Barajas .- What I am telling you about money laundering forces me to think that they are not seriously pursuing organized crime, because the economic resources continue to flow. Organized crime will always have money to buy drugs, guns, to corrupt politicians, or to hire gunmen. The militarization to control the population here created a powerful social unrest in response to neoliberal* reforms and the election fraud of 2006. However, the militarization put a stop to that social movement. Militarization prevents any social rebellion. It is an extreme measure used by the government.
Casasús .- Felipe Calderon’s regime criminalizes human rights advocates. You are one of the biggest promoters to have Calderon prosecuted before the International Criminal Court in The Hague. Have you been persecuted for your research and your political opinion in your cartoons?
Barajas .- Society itself is criminalized in general. Cartoonists are not particularly singled out. It is true that the cartoonists do not enjoy the affections of the government; I have no doubt about that. However, when the authorities criminalize society, when young people are arrested for using Twitter (warning other citizens about possible drug cartel shootings) in Veracruz, there is a systematic persecution against people who are dissidents. I recall the case of the Reyes Salazar family, the murders of Nepomuceno Moreno, Marisela Escobedo, and Josefina Reyes who were documenting abuses by the army, as well as the investigations that indicated the involvement of the military. Marisela Escobedo was shot in front of the Government Palace of Chihuahua. These crimes went unpunished, and that’s how they inhibit social dissent. The Moreno Nepomuceno case was astounding because the first public official line of defense was to smear him, inventing alleged links with drug traffickers in Sonora. It’s the oldest trick in the book used by governments, which is to criminalize the victims.
Casasús .- Finally, are we survivors in the midst of a failed state?
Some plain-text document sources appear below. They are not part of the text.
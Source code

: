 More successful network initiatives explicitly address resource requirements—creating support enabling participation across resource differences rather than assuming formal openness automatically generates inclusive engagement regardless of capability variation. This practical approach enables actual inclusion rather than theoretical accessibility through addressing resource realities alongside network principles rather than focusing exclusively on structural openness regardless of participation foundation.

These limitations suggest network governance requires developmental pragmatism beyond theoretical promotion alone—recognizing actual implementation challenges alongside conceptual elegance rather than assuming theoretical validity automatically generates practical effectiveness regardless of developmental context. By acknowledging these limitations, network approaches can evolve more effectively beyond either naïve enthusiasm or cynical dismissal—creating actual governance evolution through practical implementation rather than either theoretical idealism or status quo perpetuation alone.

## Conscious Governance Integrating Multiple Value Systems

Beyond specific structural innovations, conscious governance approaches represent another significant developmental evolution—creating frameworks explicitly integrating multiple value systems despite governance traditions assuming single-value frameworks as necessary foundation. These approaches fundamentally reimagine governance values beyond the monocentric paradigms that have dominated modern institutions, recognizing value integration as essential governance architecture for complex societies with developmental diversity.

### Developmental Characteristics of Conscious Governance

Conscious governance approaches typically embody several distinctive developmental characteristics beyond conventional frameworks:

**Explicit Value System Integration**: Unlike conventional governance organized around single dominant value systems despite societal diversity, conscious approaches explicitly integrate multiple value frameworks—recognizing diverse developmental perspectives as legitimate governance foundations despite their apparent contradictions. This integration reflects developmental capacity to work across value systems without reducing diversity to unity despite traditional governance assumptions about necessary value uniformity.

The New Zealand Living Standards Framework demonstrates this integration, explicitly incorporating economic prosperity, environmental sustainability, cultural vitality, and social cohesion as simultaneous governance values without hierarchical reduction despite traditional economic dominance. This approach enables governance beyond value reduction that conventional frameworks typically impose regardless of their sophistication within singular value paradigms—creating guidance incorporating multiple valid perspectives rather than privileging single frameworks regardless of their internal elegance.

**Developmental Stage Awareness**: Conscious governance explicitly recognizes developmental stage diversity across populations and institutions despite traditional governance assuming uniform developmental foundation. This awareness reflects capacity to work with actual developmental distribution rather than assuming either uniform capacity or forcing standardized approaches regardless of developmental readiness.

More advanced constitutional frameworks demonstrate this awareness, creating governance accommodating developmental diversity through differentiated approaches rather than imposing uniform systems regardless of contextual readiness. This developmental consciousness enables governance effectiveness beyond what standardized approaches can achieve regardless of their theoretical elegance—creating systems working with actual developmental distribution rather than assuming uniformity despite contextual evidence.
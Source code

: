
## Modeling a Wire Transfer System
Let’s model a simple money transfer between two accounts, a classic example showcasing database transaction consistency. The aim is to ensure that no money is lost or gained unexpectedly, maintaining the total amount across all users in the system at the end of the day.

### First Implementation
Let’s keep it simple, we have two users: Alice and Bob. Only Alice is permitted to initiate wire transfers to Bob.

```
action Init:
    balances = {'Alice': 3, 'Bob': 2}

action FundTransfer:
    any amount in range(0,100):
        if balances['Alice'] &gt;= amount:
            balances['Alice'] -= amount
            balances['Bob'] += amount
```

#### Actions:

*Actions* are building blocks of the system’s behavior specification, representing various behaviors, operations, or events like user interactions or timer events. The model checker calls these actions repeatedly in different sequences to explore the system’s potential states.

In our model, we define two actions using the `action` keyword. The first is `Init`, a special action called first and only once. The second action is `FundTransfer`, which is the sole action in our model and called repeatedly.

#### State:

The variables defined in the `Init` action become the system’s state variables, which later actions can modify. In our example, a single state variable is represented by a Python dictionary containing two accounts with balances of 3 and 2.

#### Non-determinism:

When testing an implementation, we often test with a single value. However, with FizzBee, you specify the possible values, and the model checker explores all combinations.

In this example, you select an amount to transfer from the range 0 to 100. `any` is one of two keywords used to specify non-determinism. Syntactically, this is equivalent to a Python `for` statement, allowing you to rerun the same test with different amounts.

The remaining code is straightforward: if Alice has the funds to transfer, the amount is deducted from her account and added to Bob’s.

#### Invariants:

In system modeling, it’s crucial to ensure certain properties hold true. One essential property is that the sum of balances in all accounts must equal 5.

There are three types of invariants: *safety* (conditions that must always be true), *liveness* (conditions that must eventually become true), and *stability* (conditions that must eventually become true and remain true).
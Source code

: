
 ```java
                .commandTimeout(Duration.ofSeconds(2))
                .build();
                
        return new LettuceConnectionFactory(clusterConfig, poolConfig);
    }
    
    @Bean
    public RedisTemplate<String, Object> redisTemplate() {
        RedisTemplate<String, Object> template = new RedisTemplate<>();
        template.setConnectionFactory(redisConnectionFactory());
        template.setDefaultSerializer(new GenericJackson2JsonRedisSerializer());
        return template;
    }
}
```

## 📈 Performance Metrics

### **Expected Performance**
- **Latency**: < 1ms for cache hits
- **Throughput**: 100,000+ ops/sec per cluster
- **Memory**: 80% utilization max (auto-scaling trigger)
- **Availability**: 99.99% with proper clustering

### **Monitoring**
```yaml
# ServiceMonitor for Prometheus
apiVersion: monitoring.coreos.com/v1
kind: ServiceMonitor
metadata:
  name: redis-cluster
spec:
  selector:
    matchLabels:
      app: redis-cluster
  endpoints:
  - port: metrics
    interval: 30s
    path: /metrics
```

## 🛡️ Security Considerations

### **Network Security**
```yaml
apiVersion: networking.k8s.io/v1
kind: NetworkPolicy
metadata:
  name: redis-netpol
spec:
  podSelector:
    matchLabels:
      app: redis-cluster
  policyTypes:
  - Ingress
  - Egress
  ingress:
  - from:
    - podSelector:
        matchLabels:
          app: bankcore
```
Barajas .- Felipe Calderon’s war has not failed; it has accomplished its objectives, which are to consolidate the drug smuggling routes to the United States, and the containment of a social unrest by means of militarizing the country. I don’t believe that Mexico is a failed state; it is however, a state that colludes with organized crime, and it has been infiltrated by drug traffickers.
* Neoliberalism – In Latin American politics, the word liberalism is associated with globalism and internationalism.
** Ahuizote – In Aztec mythology, an Ahuizote was a devil-like water dog creature similar to an otter, but with bat-like wings. This devil-like creature ruled the Aztec empire for a period of time. During its rule, many disasters, plagues, tragedies and calamities took place.
*** Icamole wailer – Reference made to the battle of Icamole, state of Nuevo Leon, where Mexican military factions tried to start a revolution against the federal government in 1876. After the bloody battle, a soldier sat down and watched the destruction and cried. He was then known as the Icamole wailer.